■ Work request
An exact, word-for-word copy of the entries is required, beginning at the line that contains "Đoãn mã trên" and ending at the last line, both included.

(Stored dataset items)
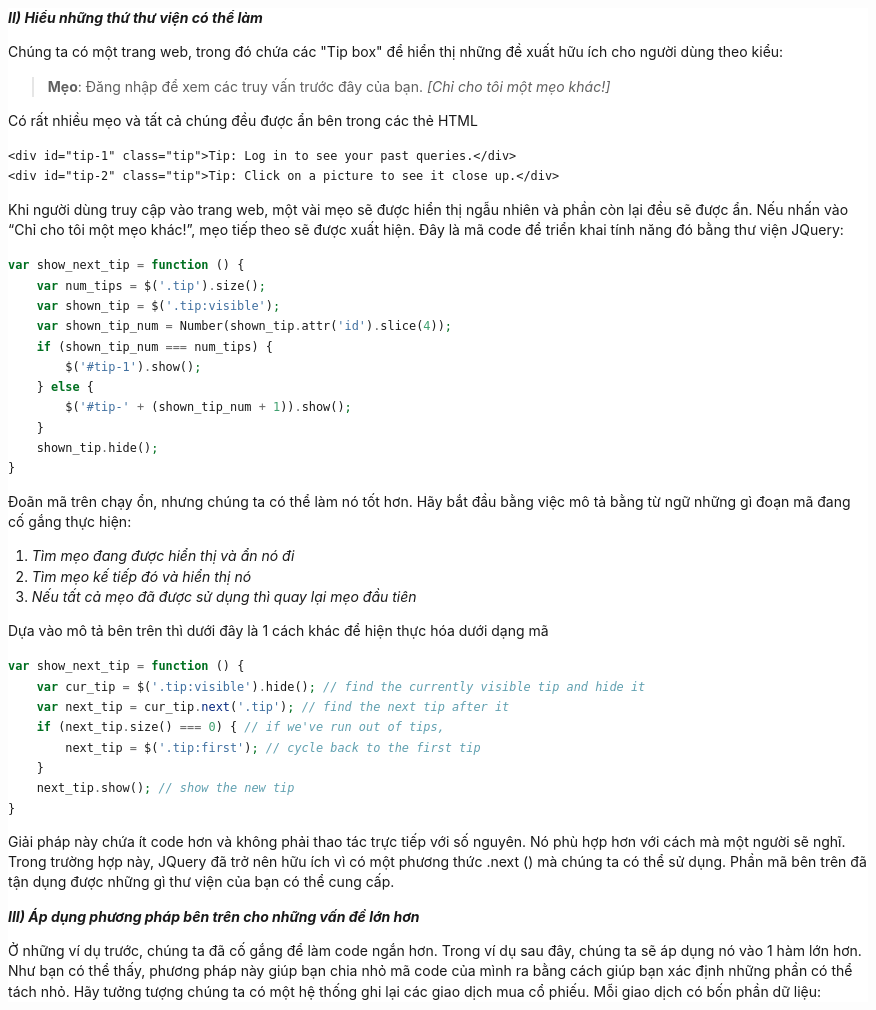 **_II) Hiểu những thứ thư viện có thể làm_**

Chúng ta có một trang web, trong đó chứa các "Tip box" để hiển thị những đề xuất hữu ích cho người dùng theo kiểu:

> **Mẹo**: Đăng nhập để xem các truy vấn trước đây của bạn. _[Chỉ cho tôi một mẹo khác!]_

Có rất nhiều mẹo và tất cả chúng đều được ẩn bên trong các thẻ HTML

    <div id="tip-1" class="tip">Tip: Log in to see your past queries.</div>
    <div id="tip-2" class="tip">Tip: Click on a picture to see it close up.</div>

Khi người dùng truy cập vào trang web, một vài mẹo sẽ được hiển thị ngẫu nhiên và phần còn lại đều sẽ được ẩn.
Nếu nhấn vào “Chỉ cho tôi một mẹo khác!”, mẹo tiếp theo sẽ được xuất hiện. Đây là mã code để triển khai tính năng đó bằng thư viện JQuery:
```php
var show_next_tip = function () {
    var num_tips = $('.tip').size();
    var shown_tip = $('.tip:visible');
    var shown_tip_num = Number(shown_tip.attr('id').slice(4));
    if (shown_tip_num === num_tips) {
        $('#tip-1').show();
    } else {
    	$('#tip-' + (shown_tip_num + 1)).show();
    }
    shown_tip.hide();
}
```
Đoãn mã trên chạy ổn, nhưng chúng ta có thể làm nó tốt hơn. Hãy bắt đầu bằng việc mô tả bằng từ ngữ những gì đoạn mã đang cố gắng thực hiện:

1.  _Tìm mẹo đang được hiển thị và ẩn nó đi_
2.  _Tìm mẹo kế tiếp đó và hiển thị nó_
3.  _Nếu tất cả mẹo đã được sử dụng thì quay lại mẹo đầu tiên_

Dựa vào mô tả bên trên thì dưới đây là 1 cách khác để hiện thực hóa dưới dạng mã
```php
var show_next_tip = function () {
    var cur_tip = $('.tip:visible').hide(); // find the currently visible tip and hide it
    var next_tip = cur_tip.next('.tip'); // find the next tip after it
    if (next_tip.size() === 0) { // if we've run out of tips,
    	next_tip = $('.tip:first'); // cycle back to the first tip
    }
    next_tip.show(); // show the new tip
}
```
Giải pháp này chứa ít code hơn và không phải thao tác trực tiếp với số nguyên. Nó phù hợp hơn với cách mà một người sẽ nghĩ.
Trong trường hợp này, JQuery đã trở nên hữu ích vì có một phương thức .next () mà chúng ta có thể sử dụng. Phần mã bên trên đã tận dụng được những gì thư viện của bạn có thể cung cấp.

**_III) Áp dụng phương pháp bên trên cho những vấn đề lớn hơn_**

Ở những ví dụ trước, chúng ta đã cố gắng để làm code ngắn hơn. Trong ví dụ sau đây, chúng ta sẽ áp dụng nó vào 1 hàm lớn hơn. Như bạn có thể thấy, phương pháp này giúp bạn chia nhỏ mã code của mình ra bằng cách giúp bạn xác định những phần có thể tách nhỏ.
Hãy tưởng tượng chúng ta có một hệ thống ghi lại các giao dịch mua cổ phiếu. Mỗi giao dịch có bốn phần
dữ liệu:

■ Exercise result
Đoãn mã trên chạy ổn, nhưng chúng ta có thể làm nó tốt hơn. Hãy bắt đầu bằng việc mô tả bằng từ ngữ những gì đoạn mã đang cố gắng thực hiện:

1.  _Tìm mẹo đang được hiển thị và ẩn nó đi_
2.  _Tìm mẹo kế tiếp đó và hiển thị nó_
3.  _Nếu tất cả mẹo đã được sử dụng thì quay lại mẹo đầu tiên_

Dựa vào mô tả bên trên thì dưới đây là 1 cách khác để hiện thực hóa dưới dạng mã
```php
var show_next_tip = function () {
    var cur_tip = $('.tip:visible').hide(); // find the currently visible tip and hide it
    var next_tip = cur_tip.next('.tip'); // find the next tip after it
    if (next_tip.size() === 0) { // if we've run out of tips,
    	next_tip = $('.tip:first'); // cycle back to the first tip
    }
    next_tip.show(); // show the new tip
}
```
Giải pháp này chứa ít code hơn và không phải thao tác trực tiếp với số nguyên. Nó phù hợp hơn với cách mà một người sẽ nghĩ.
Trong trường hợp này, JQuery đã trở nên hữu ích vì có một phương thức .next () mà chúng ta có thể sử dụng. Phần mã bên trên đã tận dụng được những gì thư viện của bạn có thể cung cấp.

**_III) Áp dụng phương pháp bên trên cho những vấn đề lớn hơn_**

Ở những ví dụ trước, chúng ta đã cố gắng để làm code ngắn hơn. Trong ví dụ sau đây, chúng ta sẽ áp dụng nó vào 1 hàm lớn hơn. Như bạn có thể thấy, phương pháp này giúp bạn chia nhỏ mã code của mình ra bằng cách giúp bạn xác định những phần có thể tách nhỏ.
Hãy tưởng tượng chúng ta có một hệ thống ghi lại các giao dịch mua cổ phiếu. Mỗi giao dịch có bốn phần
dữ liệu:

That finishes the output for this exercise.